The petition to ban a film (that was to have come out in 2001) portraying Jesus and his disciples as gay. Though such a film was never in production, the petition appeal continues to circulate. As with much of the cyber-folklore, it contains the tiniest grain of truth; a 1998 stage production called "Corpus Christi" portrayed a "Jesus-like figure" in similar terms, Snopes says, but it was never made into a film and has never been widely performed. The petition drive apparently started as far back as 1977, when a suburban Chicago publication claimed such a film was being planned in Europe.
The claim that may be the granddaddy of them all, that atheist Madalyn Murray O'Hair was circulating a petition to ban religious broadcasting. This one actually predates the Internet by nearly 20 years, but e-mail circulation spawned endless variations on the theme. The bottom line, according to Snopes, is that "O'Hair never petitioned the FCC to ban religious programming nor was she ever granted a hearing by that regulatory body to discuss the matter. That's not all that surprising, either, for there is no federal law or regulation that gives the FCC the authority to prohibit radio and television stations from presenting religious programs."
After O'Hair's death, versions of the rumor, needing some star power to stay alive, invoked the name of Focus on the Family founder James Dobson as a leader of the fight against the petition. He has denied any involvement in the (nonexistent) issue.

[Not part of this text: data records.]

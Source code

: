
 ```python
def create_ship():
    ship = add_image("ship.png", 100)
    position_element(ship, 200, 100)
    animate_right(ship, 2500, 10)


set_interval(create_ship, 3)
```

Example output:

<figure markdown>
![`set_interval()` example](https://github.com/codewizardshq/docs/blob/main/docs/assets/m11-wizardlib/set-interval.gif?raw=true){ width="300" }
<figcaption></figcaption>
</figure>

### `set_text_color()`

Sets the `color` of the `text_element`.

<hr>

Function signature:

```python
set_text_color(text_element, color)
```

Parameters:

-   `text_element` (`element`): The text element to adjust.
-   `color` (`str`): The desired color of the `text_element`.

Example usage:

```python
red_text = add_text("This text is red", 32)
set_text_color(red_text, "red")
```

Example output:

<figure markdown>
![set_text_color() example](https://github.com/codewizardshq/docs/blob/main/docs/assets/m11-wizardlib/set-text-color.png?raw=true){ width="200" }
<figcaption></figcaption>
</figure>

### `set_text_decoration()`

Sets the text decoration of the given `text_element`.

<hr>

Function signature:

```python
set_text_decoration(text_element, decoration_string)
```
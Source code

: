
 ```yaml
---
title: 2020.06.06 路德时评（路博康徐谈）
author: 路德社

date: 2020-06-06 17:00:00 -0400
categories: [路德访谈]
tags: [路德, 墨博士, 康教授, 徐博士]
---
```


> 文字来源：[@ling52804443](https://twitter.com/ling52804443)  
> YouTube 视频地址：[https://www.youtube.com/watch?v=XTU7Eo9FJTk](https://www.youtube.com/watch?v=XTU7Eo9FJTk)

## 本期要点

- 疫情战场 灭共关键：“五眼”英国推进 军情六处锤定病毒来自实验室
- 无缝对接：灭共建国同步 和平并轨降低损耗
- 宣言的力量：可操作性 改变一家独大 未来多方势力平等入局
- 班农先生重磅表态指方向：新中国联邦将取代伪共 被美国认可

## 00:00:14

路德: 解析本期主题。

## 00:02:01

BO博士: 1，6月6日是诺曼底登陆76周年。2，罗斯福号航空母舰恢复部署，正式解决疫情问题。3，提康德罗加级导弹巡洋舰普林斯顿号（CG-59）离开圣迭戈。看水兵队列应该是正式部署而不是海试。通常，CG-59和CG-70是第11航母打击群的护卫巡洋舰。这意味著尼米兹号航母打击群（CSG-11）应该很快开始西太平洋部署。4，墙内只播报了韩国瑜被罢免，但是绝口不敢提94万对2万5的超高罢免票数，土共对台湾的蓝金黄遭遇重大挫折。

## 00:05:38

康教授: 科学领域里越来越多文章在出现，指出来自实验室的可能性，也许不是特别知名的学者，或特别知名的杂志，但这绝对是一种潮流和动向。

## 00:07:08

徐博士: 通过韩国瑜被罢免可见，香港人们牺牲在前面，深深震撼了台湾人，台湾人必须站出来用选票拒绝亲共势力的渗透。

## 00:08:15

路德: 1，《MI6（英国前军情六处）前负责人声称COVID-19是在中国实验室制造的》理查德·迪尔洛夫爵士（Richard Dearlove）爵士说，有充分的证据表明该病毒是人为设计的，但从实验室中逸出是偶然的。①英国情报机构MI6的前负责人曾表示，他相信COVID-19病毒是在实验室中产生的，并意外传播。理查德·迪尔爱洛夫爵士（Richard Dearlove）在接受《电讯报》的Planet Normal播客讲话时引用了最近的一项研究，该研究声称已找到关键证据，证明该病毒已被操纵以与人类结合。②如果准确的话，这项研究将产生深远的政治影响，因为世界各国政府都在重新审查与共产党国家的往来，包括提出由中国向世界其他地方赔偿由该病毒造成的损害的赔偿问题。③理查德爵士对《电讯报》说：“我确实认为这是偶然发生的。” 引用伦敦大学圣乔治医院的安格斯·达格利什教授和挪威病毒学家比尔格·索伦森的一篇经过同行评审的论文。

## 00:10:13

And so on. What are we to make of the online-hoax phenomenon? Partly, stuff like this proliferates when those with a special responsibility for figuring out whether things are true or not - like those of us in the news business - do a lazy job. In the interest of "equal time" or "objectivity," we fail to challenge a statement as long as it balances another; as long as there are two sides represented in a story, we don't care if one is credible and one is, in the memorable phrase of a recent Daily News letter writer, "heifer dust."
Another reason inboxes brim with
baloney is that we seem ever more willing to embrace anything, true or not, as long as it resonates with our worldview. This is why, at least in recent years, so much of the folklore has centered on religious or moral issues and a healthy chunk of it circulates in the evangelical Christian community. I know, because that's my community, and I'm distressed by how gullible we can be.
Never mind that the Bible has a lot to say about being discerning and not believing everything you hear. When we get frightened - as many people of faith have been by some of the developments in modern society - our judgment suffers. And those with a political or economic interest in perpetuating the "culture wars" are only too happy to play to that fear.
So the underlying issues are serious. But if you can approach your inbox with a healthy skepticism and take a couple of steps back for perspective, it's kind of fun to see how these things develop, change, disappear and resurface as time goes on. And what's being done via e-mail these days is probably not a lot different than what's been done by word of mouth throughout our history. Like real baloney, this kind of folklore has an amazing shelf life.
Just because I may get a chuckle from the next bogus e-mail that appears on my desktop, though, doesn't mean it's not going to get smacked down. You don't have to go as far as the legendary editor who said, "If your mother says she loves you, check it out." Just think before you forward. Please?